Stored dataset items:
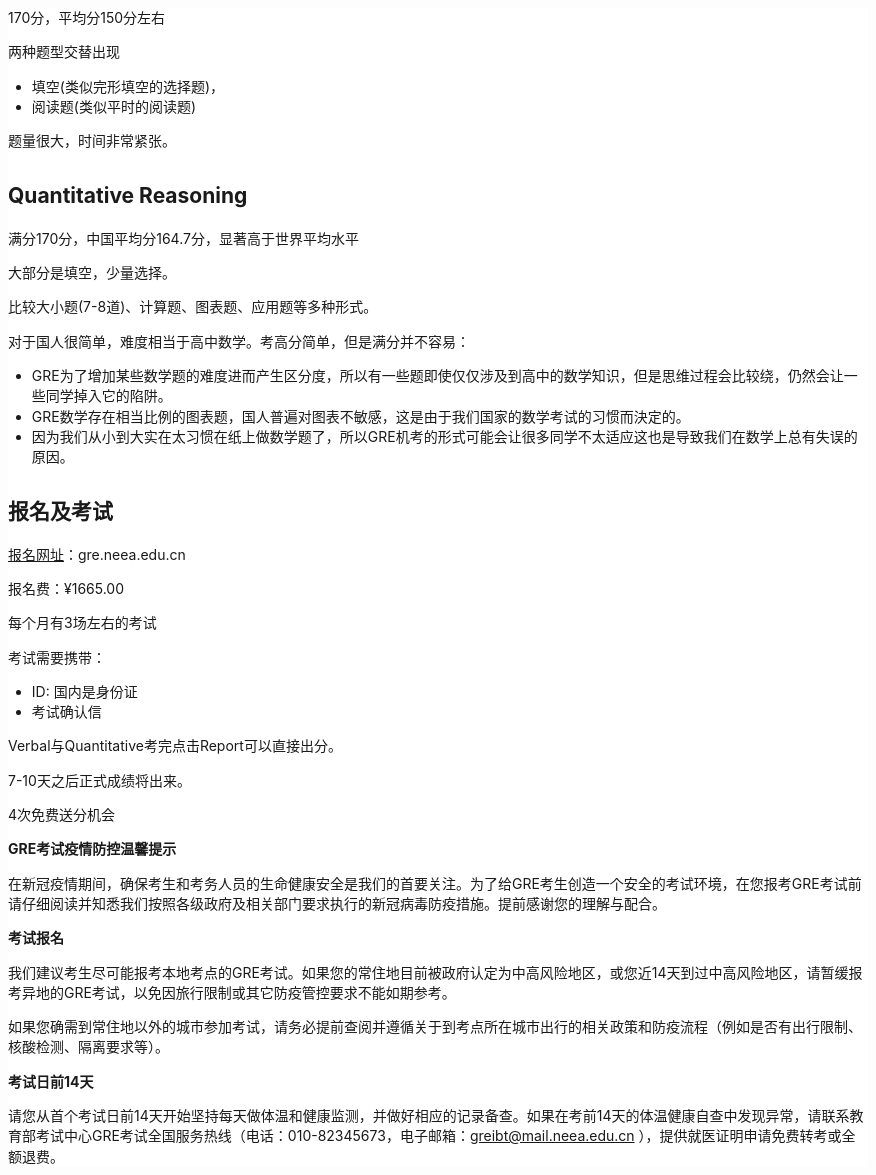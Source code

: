 170分，平均分150分左右

两种题型交替出现

- 填空(类似完形填空的选择题)，
- 阅读题(类似平时的阅读题)

题量很大，时间非常紧张。

## Quantitative Reasoning

满分170分，中国平均分164.7分，显著高于世界平均水平

大部分是填空，少量选择。

比较大小题(7-8道)、计算题、图表题、应用题等多种形式。

对于国人很简单，难度相当于高中数学。考高分简单，但是满分并不容易：

- GRE为了增加某些数学题的难度进而产生区分度，所以有一些题即使仅仅涉及到高中的数学知识，但是思维过程会比较绕，仍然会让一些同学掉入它的陷阱。
- GRE数学存在相当比例的图表题，国人普遍对图表不敏感，这是由于我们国家的数学考试的习惯而決定的。
- 因为我们从小到大实在太习惯在纸上做数学题了，所以GRE机考的形式可能会让很多同学不太适应这也是导致我们在数学上总有失误的原因。



## 报名及考试

[报名网址](https://gre.neea.edu.cn/login.do)：gre.neea.edu.cn

报名费：¥1665.00

每个月有3场左右的考试



考试需要携带：

- ID: 国内是身份证
- 考试确认信

Verbal与Quantitative考完点击Report可以直接出分。

7-10天之后正式成绩将出来。

4次免费送分机会



**GRE考试疫情防控温馨提示**

在新冠疫情期间，确保考生和考务人员的生命健康安全是我们的首要关注。为了给GRE考生创造一个安全的考试环境，在您报考GRE考试前请仔细阅读并知悉我们按照各级政府及相关部门要求执行的新冠病毒防疫措施。提前感谢您的理解与配合。

**考试报名**

我们建议考生尽可能报考本地考点的GRE考试。如果您的常住地目前被政府认定为中高风险地区，或您近14天到过中高风险地区，请暂缓报考异地的GRE考试，以免因旅行限制或其它防疫管控要求不能如期参考。

如果您确需到常住地以外的城市参加考试，请务必提前查阅并遵循关于到考点所在城市出行的相关政策和防疫流程（例如是否有出行限制、核酸检测、隔离要求等）。

**考试日前14天**

请您从首个考试日前14天开始坚持每天做体温和健康监测，并做好相应的记录备查。如果在考前14天的体温健康自查中发现异常，请联系教育部考试中心GRE考试全国服务热线（电话：010-82345673，电子邮箱：greibt@mail.neea.edu.cn ），提供就医证明申请免费转考或全额退费。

▶ _Your task_
Each line from the one containing "报名费：¥1665.00" to the end of the entries above should be copied exactly, and no other line.

▶ _Exercise output_
报名费：¥1665.00

每个月有3场左右的考试



考试需要携带：

- ID: 国内是身份证
- 考试确认信

Verbal与Quantitative考完点击Report可以直接出分。

7-10天之后正式成绩将出来。

4次免费送分机会



**GRE考试疫情防控温馨提示**

在新冠疫情期间，确保考生和考务人员的生命健康安全是我们的首要关注。为了给GRE考生创造一个安全的考试环境，在您报考GRE考试前请仔细阅读并知悉我们按照各级政府及相关部门要求执行的新冠病毒防疫措施。提前感谢您的理解与配合。

**考试报名**

我们建议考生尽可能报考本地考点的GRE考试。如果您的常住地目前被政府认定为中高风险地区，或您近14天到过中高风险地区，请暂缓报考异地的GRE考试，以免因旅行限制或其它防疫管控要求不能如期参考。

如果您确需到常住地以外的城市参加考试，请务必提前查阅并遵循关于到考点所在城市出行的相关政策和防疫流程（例如是否有出行限制、核酸检测、隔离要求等）。

**考试日前14天**

请您从首个考试日前14天开始坚持每天做体温和健康监测，并做好相应的记录备查。如果在考前14天的体温健康自查中发现异常，请联系教育部考试中心GRE考试全国服务热线（电话：010-82345673，电子邮箱：greibt@mail.neea.edu.cn ），提供就医证明申请免费转考或全额退费。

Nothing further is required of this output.